> [Problem to solve]
Where a line below holds the string "title", copy that line.

> [Dataset entries]
⁂

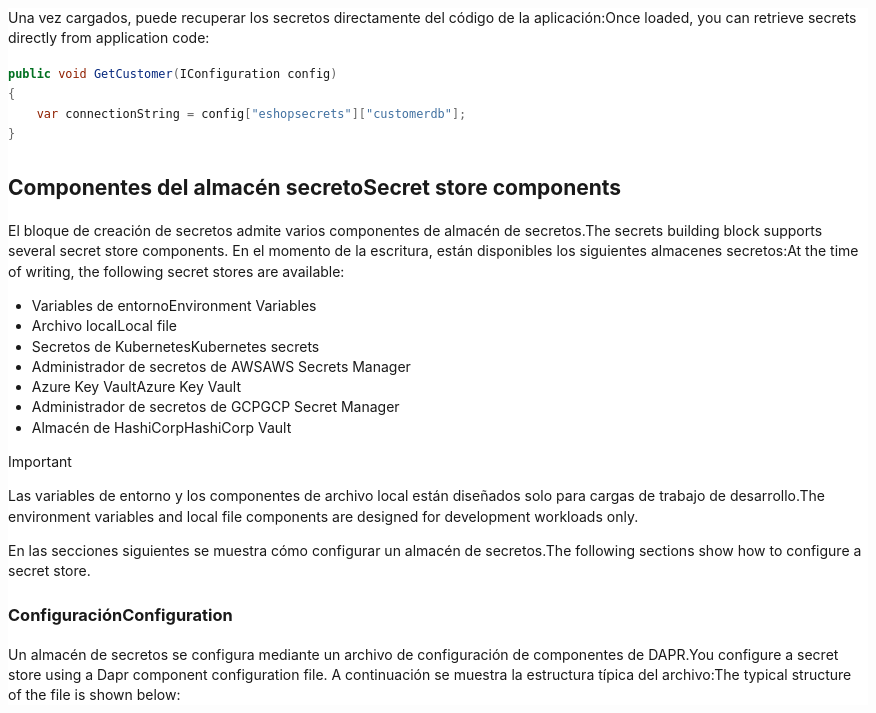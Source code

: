 <span data-ttu-id="d901d-183">Una vez cargados, puede recuperar los secretos directamente del código de la aplicación:</span><span class="sxs-lookup"><span data-stu-id="d901d-183">Once loaded, you can retrieve secrets directly from application code:</span></span>

```csharp
public void GetCustomer(IConfiguration config)
{
    var connectionString = config["eshopsecrets"]["customerdb"];
}
```

## <a name="secret-store-components"></a><span data-ttu-id="d901d-184">Componentes del almacén secreto</span><span class="sxs-lookup"><span data-stu-id="d901d-184">Secret store components</span></span>

<span data-ttu-id="d901d-185">El bloque de creación de secretos admite varios componentes de almacén de secretos.</span><span class="sxs-lookup"><span data-stu-id="d901d-185">The secrets building block supports several secret store components.</span></span> <span data-ttu-id="d901d-186">En el momento de la escritura, están disponibles los siguientes almacenes secretos:</span><span class="sxs-lookup"><span data-stu-id="d901d-186">At the time of writing, the following secret stores are available:</span></span>

- <span data-ttu-id="d901d-187">Variables de entorno</span><span class="sxs-lookup"><span data-stu-id="d901d-187">Environment Variables</span></span>
- <span data-ttu-id="d901d-188">Archivo local</span><span class="sxs-lookup"><span data-stu-id="d901d-188">Local file</span></span>
- <span data-ttu-id="d901d-189">Secretos de Kubernetes</span><span class="sxs-lookup"><span data-stu-id="d901d-189">Kubernetes secrets</span></span>
- <span data-ttu-id="d901d-190">Administrador de secretos de AWS</span><span class="sxs-lookup"><span data-stu-id="d901d-190">AWS Secrets Manager</span></span>
- <span data-ttu-id="d901d-191">Azure Key Vault</span><span class="sxs-lookup"><span data-stu-id="d901d-191">Azure Key Vault</span></span>
- <span data-ttu-id="d901d-192">Administrador de secretos de GCP</span><span class="sxs-lookup"><span data-stu-id="d901d-192">GCP Secret Manager</span></span>
- <span data-ttu-id="d901d-193">Almacén de HashiCorp</span><span class="sxs-lookup"><span data-stu-id="d901d-193">HashiCorp Vault</span></span>

> [!IMPORTANT]
> <span data-ttu-id="d901d-194">Las variables de entorno y los componentes de archivo local están diseñados solo para cargas de trabajo de desarrollo.</span><span class="sxs-lookup"><span data-stu-id="d901d-194">The environment variables and local file components are designed for development workloads only.</span></span>

<span data-ttu-id="d901d-195">En las secciones siguientes se muestra cómo configurar un almacén de secretos.</span><span class="sxs-lookup"><span data-stu-id="d901d-195">The following sections show how to configure a secret store.</span></span>

### <a name="configuration"></a><span data-ttu-id="d901d-196">Configuración</span><span class="sxs-lookup"><span data-stu-id="d901d-196">Configuration</span></span>

<span data-ttu-id="d901d-197">Un almacén de secretos se configura mediante un archivo de configuración de componentes de DAPR.</span><span class="sxs-lookup"><span data-stu-id="d901d-197">You configure a secret store using a Dapr component configuration file.</span></span> <span data-ttu-id="d901d-198">A continuación se muestra la estructura típica del archivo:</span><span class="sxs-lookup"><span data-stu-id="d901d-198">The typical structure of the file is shown below:</span></span>
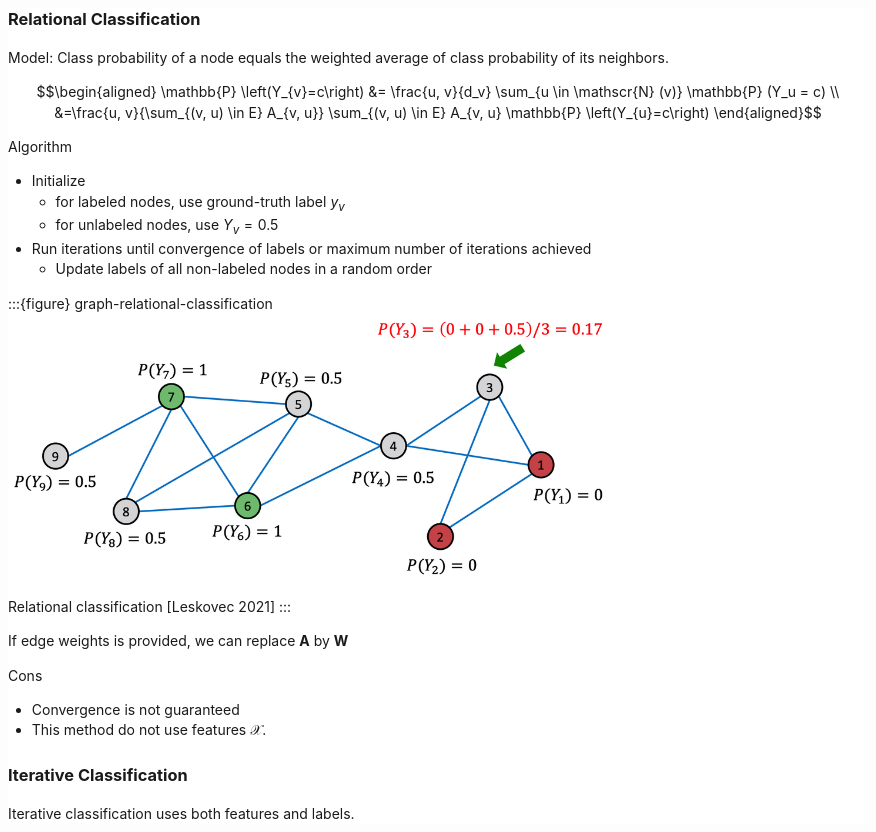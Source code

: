 ### Relational Classification

Model: Class probability of a node equals the weighted average of class probability of its neighbors.


$$\begin{aligned}
\mathbb{P} \left(Y_{v}=c\right)
&= \frac{u, v}{d_v} \sum_{u \in \mathscr{N} (v)} \mathbb{P} (Y_u = c) \\  
&=\frac{u, v}{\sum_{(v, u) \in E} A_{v, u}} \sum_{(v, u) \in E} A_{v, u} \mathbb{P} \left(Y_{u}=c\right)
\end{aligned}$$

Algorithm
- Initialize
  - for labeled nodes, use ground-truth label $y_v$
  - for unlabeled nodes, use $Y_v = 0.5$
- Run iterations until convergence of labels or maximum number of iterations achieved
  - Update labels of all non-labeled nodes in a random order

:::{figure} graph-relational-classification
<img src="../imgs/graph-relational-classification.png" width = "70%" alt=""/>

Relational classification [Leskovec 2021]
:::

If edge weights is provided, we can replace $\boldsymbol{A}$ by $\boldsymbol{W}$

Cons
- Convergence is not guaranteed
- This method do not use features $\mathcal{X}$.

### Iterative Classification

Iterative classification uses both features and labels.

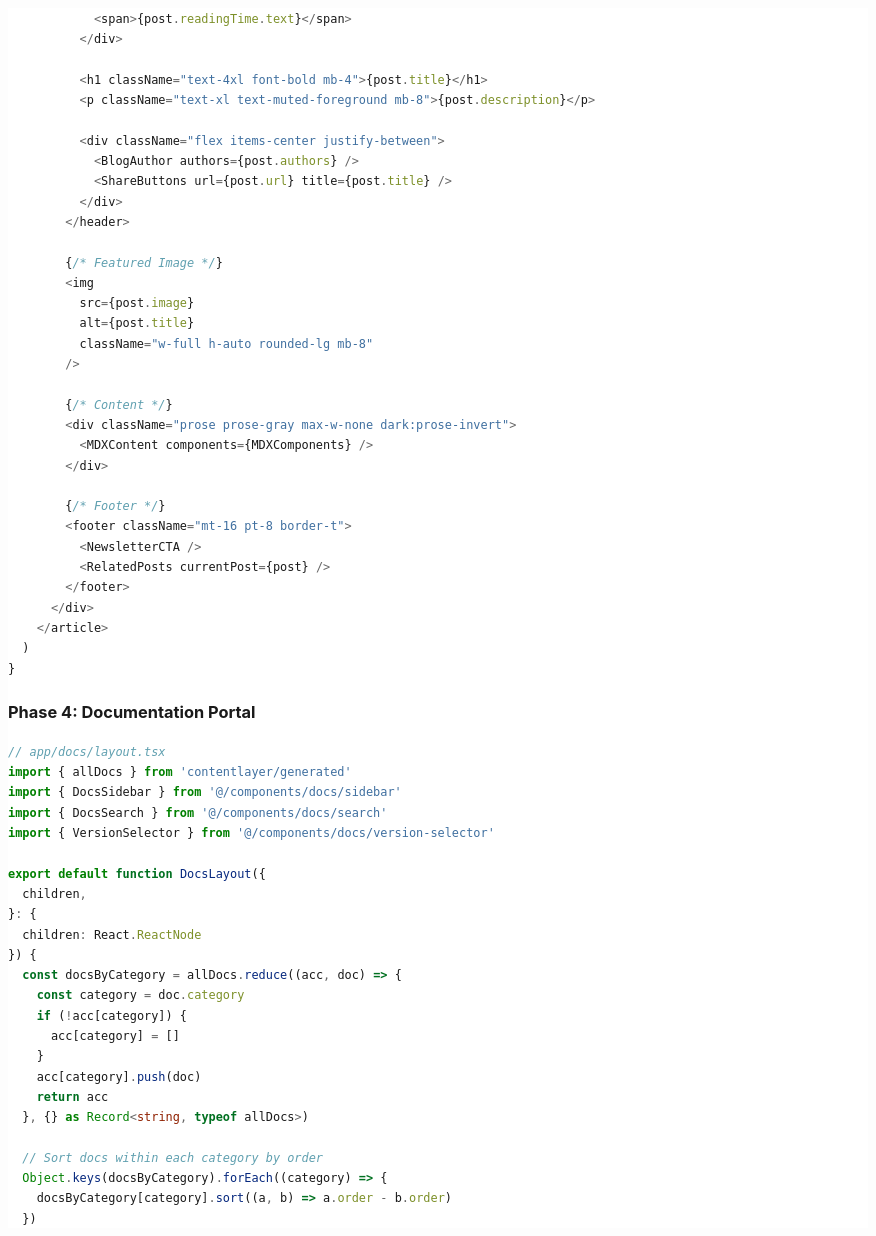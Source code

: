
 ```typescript
            <span>{post.readingTime.text}</span>
          </div>

          <h1 className="text-4xl font-bold mb-4">{post.title}</h1>
          <p className="text-xl text-muted-foreground mb-8">{post.description}</p>

          <div className="flex items-center justify-between">
            <BlogAuthor authors={post.authors} />
            <ShareButtons url={post.url} title={post.title} />
          </div>
        </header>

        {/* Featured Image */}
        <img
          src={post.image}
          alt={post.title}
          className="w-full h-auto rounded-lg mb-8"
        />

        {/* Content */}
        <div className="prose prose-gray max-w-none dark:prose-invert">
          <MDXContent components={MDXComponents} />
        </div>

        {/* Footer */}
        <footer className="mt-16 pt-8 border-t">
          <NewsletterCTA />
          <RelatedPosts currentPost={post} />
        </footer>
      </div>
    </article>
  )
}
```

### Phase 4: Documentation Portal

```typescript
// app/docs/layout.tsx
import { allDocs } from 'contentlayer/generated'
import { DocsSidebar } from '@/components/docs/sidebar'
import { DocsSearch } from '@/components/docs/search'
import { VersionSelector } from '@/components/docs/version-selector'

export default function DocsLayout({
  children,
}: {
  children: React.ReactNode
}) {
  const docsByCategory = allDocs.reduce((acc, doc) => {
    const category = doc.category
    if (!acc[category]) {
      acc[category] = []
    }
    acc[category].push(doc)
    return acc
  }, {} as Record<string, typeof allDocs>)

  // Sort docs within each category by order
  Object.keys(docsByCategory).forEach((category) => {
    docsByCategory[category].sort((a, b) => a.order - b.order)
  })

```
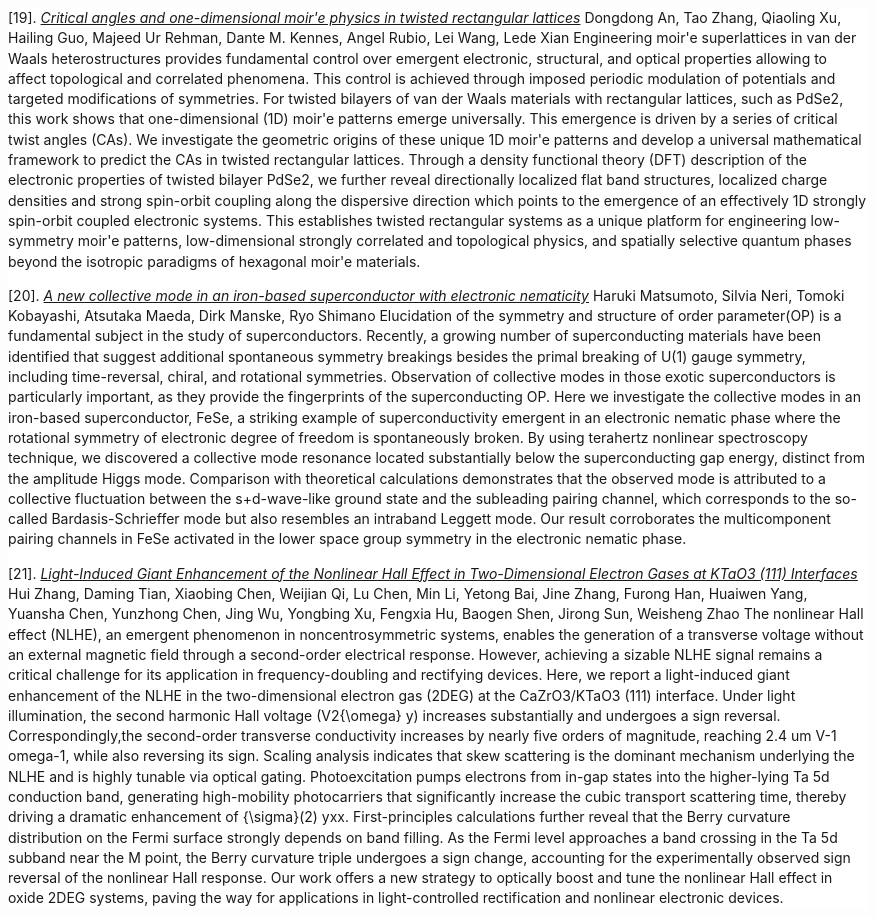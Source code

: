 [19]. [*Critical angles and one-dimensional moir\'e physics in twisted rectangular lattices*](https://arxiv.org/abs/2507.14435 "Critical angles and one-dimensional moir\'e physics in twisted rectangular lattices")
Dongdong An, Tao Zhang, Qiaoling Xu, Hailing Guo, Majeed Ur Rehman, Dante M. Kennes, Angel Rubio, Lei Wang, Lede Xian
Engineering moir\'e superlattices in van der Waals heterostructures provides fundamental control over emergent electronic, structural, and optical properties allowing to affect topological and correlated phenomena. This control is achieved through imposed periodic modulation of potentials and targeted modifications of symmetries. For twisted bilayers of van der Waals materials with rectangular lattices, such as PdSe2, this work shows that one-dimensional (1D) moir\'e patterns emerge universally. This emergence is driven by a series of critical twist angles (CAs). We investigate the geometric origins of these unique 1D moir\'e patterns and develop a universal mathematical framework to predict the CAs in twisted rectangular lattices. Through a density functional theory (DFT) description of the electronic properties of twisted bilayer PdSe2, we further reveal directionally localized flat band structures, localized charge densities and strong spin-orbit coupling along the dispersive direction which points to the emergence of an effectively 1D strongly spin-orbit coupled electronic systems. This establishes twisted rectangular systems as a unique platform for engineering low-symmetry moir\'e patterns, low-dimensional strongly correlated and topological physics, and spatially selective quantum phases beyond the isotropic paradigms of hexagonal moir\'e materials.

[20]. [*A new collective mode in an iron-based superconductor with electronic nematicity*](https://arxiv.org/abs/2507.14466 "A new collective mode in an iron-based superconductor with electronic nematicity")
Haruki Matsumoto, Silvia Neri, Tomoki Kobayashi, Atsutaka Maeda, Dirk Manske, Ryo Shimano
Elucidation of the symmetry and structure of order parameter(OP) is a fundamental subject in the study of superconductors. Recently, a growing number of superconducting materials have been identified that suggest additional spontaneous symmetry breakings besides the primal breaking of U(1) gauge symmetry, including time-reversal, chiral, and rotational symmetries. Observation of collective modes in those exotic superconductors is particularly important, as they provide the fingerprints of the superconducting OP. Here we investigate the collective modes in an iron-based superconductor, FeSe, a striking example of superconductivity emergent in an electronic nematic phase where the rotational symmetry of electronic degree of freedom is spontaneously broken. By using terahertz nonlinear spectroscopy technique, we discovered a collective mode resonance located substantially below the superconducting gap energy, distinct from the amplitude Higgs mode. Comparison with theoretical calculations demonstrates that the observed mode is attributed to a collective fluctuation between the s+d-wave-like ground state and the subleading pairing channel, which corresponds to the so-called Bardasis-Schrieffer mode but also resembles an intraband Leggett mode. Our result corroborates the multicomponent pairing channels in FeSe activated in the lower space group symmetry in the electronic nematic phase.

[21]. [*Light-Induced Giant Enhancement of the Nonlinear Hall Effect in Two-Dimensional Electron Gases at KTaO3 (111) Interfaces*](https://arxiv.org/abs/2507.14476 "Light-Induced Giant Enhancement of the Nonlinear Hall Effect in Two-Dimensional Electron Gases at KTaO3 (111) Interfaces")
Hui Zhang, Daming Tian, Xiaobing Chen, Weijian Qi, Lu Chen, Min Li, Yetong Bai, Jine Zhang, Furong Han, Huaiwen Yang, Yuansha Chen, Yunzhong Chen, Jing Wu, Yongbing Xu, Fengxia Hu, Baogen Shen, Jirong Sun, Weisheng Zhao
The nonlinear Hall effect (NLHE), an emergent phenomenon in noncentrosymmetric systems, enables the generation of a transverse voltage without an external magnetic field through a second-order electrical response. However, achieving a sizable NLHE signal remains a critical challenge for its application in frequency-doubling and rectifying devices. Here, we report a light-induced giant enhancement of the NLHE in the two-dimensional electron gas (2DEG) at the CaZrO3/KTaO3 (111) interface. Under light illumination, the second harmonic Hall voltage (V2{\omega} y) increases substantially and undergoes a sign reversal. Correspondingly,the second-order transverse conductivity increases by nearly five orders of magnitude, reaching 2.4 um V-1 omega-1, while also reversing its sign. Scaling analysis indicates that skew scattering is the dominant mechanism underlying the NLHE and is highly tunable via optical gating. Photoexcitation pumps electrons from in-gap states into the higher-lying Ta 5d conduction band, generating high-mobility photocarriers that significantly increase the cubic transport scattering time, thereby driving a dramatic enhancement of {\sigma}(2) yxx. First-principles calculations further reveal that the Berry curvature distribution on the Fermi surface strongly depends on band filling. As the Fermi level approaches a band crossing in the Ta 5d subband near the M point, the Berry curvature triple undergoes a sign change, accounting for the experimentally observed sign reversal of the nonlinear Hall response. Our work offers a new strategy to optically boost and tune the nonlinear Hall effect in oxide 2DEG systems, paving the way for applications in light-controlled rectification and nonlinear electronic devices.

⁂

> [Task response]
          <h1 className="text-4xl font-bold mb-4">{post.title}</h1>
            <ShareButtons url={post.url} title={post.title} />
          alt={post.title}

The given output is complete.